On July 11, 2019, the Centers for Medicare and Medicaid Services (CMS) proposed a rule change that would potentially alter the manner in which home infusion services are provided and reimbursed. The new proposal may affect many segments within the home health industry, one of which will be home infusion therapy. In order to understand why this could be a game changer, it’s helpful to take a look at the history surrounding this niche product and its services.
What is home infusion therapy?
The National Home Infusion Association defines home infusion therapy as “any medication or hydrating solution that is given intravenously (IV), injected into muscles or administered into the area around the spinal cord (the epidural space) is defined as an infusion therapy”.
Up until the mid-1980s, all infusion therapy was administered in hospitals. Skilled nurses were required to perform infusions, and patients routinely needed cardiovascular monitoring or physician oversight to ensure safety. At the time, this type of treatment was only offered within a hospital setting.
As medical costs continued to rise, efforts to find solutions to mitigate infusion therapy expenses started to surface. Over the course of the next 30 years, extensive research was conducted around the safety and efficacy of administering infusion therapy outside of the hospital. The conclusions from this research established that infusion therapy provided in the home is safe, efficacious and cost-effective. It was also determined that patients overwhelmingly prefer care delivered at home.
The 21st Century Cures Act
In order to turn affordable home infusion care into a reality, payment structures would need to be revised. By 2015, the worldwide home infusion market was valued at $13 billion. This surge was fueled by a combination of the growing aging population and the development of new medications and delivery devices. However, this upturn eventually stagnated due to payment bottlenecks, stemming from CMS.
In an attempt to remedy the situation in 2016, the US Congress enacted the 21st Century Cures Act. This Act altered coding rules, allowing routine home infusion therapy to be reimbursed. Evidence presented by the Congressional Budget Office detailed the billions of dollars CMS would save with home infusion. Notwithstanding the new regulations and data figures, implementation hit a snag when the act was amended, delaying new reimbursements until 2021.
The Patient-Driven Groupings Model
The recently proposed amendments are intended to accelerate implementation of the new home infusion reimbursement model. The proposal would allow skilled providers to perform maintenance infusion therapy, i.e., medications that a physician prescribes for an extended period in the home.
These changes also bring to light a relatively new reimbursement concept known as the Patient-Driven Groupings Model (PDGM), which reorganizes payments in terms of 30-day episodes of care. According to an extremely complicated formula (even by CMS standards), PDGMs are further subdivided into 432 case-mix groups, created for the purpose of calculating payment.
According to CMS, the new PDGM system will result in payment increases to home health agencies of 1.3 percent, amounting to $250 million in 2020. However, this increase will be offset, to a certain extent, by a reduction in aggregate payments at the expense of “rural add-on payments” that are expected to decrease by $40 million in 2020.
The new legislation would also grant therapist assistants, in addition to infusion therapists, authorization to perform in-home visits and infusions under certain circumstances. The hope is that this regulatory relaxation will make more resources available to skilled therapists who provide care in the home.

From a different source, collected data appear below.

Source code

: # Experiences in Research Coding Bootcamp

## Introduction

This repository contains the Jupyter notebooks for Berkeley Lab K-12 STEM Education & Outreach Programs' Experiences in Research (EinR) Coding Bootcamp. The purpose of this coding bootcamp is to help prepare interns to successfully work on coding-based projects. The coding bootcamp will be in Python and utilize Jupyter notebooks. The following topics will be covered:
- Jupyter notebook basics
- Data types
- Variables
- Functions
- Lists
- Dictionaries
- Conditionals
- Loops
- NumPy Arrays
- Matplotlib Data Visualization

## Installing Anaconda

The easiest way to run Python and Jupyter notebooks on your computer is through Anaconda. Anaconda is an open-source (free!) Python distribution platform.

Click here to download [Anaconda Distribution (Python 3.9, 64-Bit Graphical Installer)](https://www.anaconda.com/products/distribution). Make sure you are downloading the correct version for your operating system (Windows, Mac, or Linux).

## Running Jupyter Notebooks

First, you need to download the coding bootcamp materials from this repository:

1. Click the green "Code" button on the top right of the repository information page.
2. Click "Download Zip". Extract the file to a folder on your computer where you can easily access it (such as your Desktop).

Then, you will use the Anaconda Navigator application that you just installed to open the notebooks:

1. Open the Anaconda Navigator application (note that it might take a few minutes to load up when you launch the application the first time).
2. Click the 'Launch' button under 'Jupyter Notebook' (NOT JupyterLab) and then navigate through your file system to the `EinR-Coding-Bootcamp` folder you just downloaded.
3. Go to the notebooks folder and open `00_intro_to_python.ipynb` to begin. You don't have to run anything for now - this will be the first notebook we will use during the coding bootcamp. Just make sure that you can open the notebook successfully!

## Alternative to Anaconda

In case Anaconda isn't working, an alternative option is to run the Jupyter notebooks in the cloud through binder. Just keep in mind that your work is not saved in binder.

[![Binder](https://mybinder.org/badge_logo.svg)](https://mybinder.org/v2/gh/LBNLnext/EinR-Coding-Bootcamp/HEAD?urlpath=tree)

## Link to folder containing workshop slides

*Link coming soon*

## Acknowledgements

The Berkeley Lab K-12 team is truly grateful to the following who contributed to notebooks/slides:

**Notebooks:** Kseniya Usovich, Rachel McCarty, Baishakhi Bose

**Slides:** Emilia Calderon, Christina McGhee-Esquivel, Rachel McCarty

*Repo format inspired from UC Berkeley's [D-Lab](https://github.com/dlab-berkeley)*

Concerns expressed by the home care industry
While many are optimistic regarding the effects of the new changes, there are those within the home health industry who have strong reservations. Some critics have pointed out that the proposed rule changes may actually reduce reimbursements to home health providers by 2021. The new rule will also update the reporting requirements for home health providers. It remains to be seen whether these changes will prove to be more or less burdensome to the industry.
CMS tries to smooth the path
In preparation for the time and resources needed to implement the new home infusion benefit, CMS is recommending that the long list of home infusion medications be consolidated into three groups, where each group would receive a single unit of payment. However, while it seems as though CMS is seeking to simplify the process, they may instead be complicating their own simplification efforts with a “geographic adjustment factor” designed to account for regional differences in business costs.
CMS also proposes to increase the reimbursement for initial home infusion visits. This is a positive development for home health agencies, because the initial visit invariably requires more time on the part of the therapist in terms of preparation, administration, and importantly, patient education. To compensate for this increase, CMS proposed slightly decreasing reimbursements for subsequent visits.
The glass half-full
Compared to the 1980s, patients today requiring infusion therapy are receiving much better treatment. Patients with chronic infections, chronic pain, and even cancer, are receiving the care they need at home, where they feel most comfortable, which may improve their quality of life. Home infusion therapy has continually proven to be safe, treatment-effective, and cost-effective, to the benefit of the patient.
While the regulations around the current reimbursement model are complicated and have bred discord in Congress around funding and future rule changes, the good news is that patients have more access to life-enhancing therapies than ever before.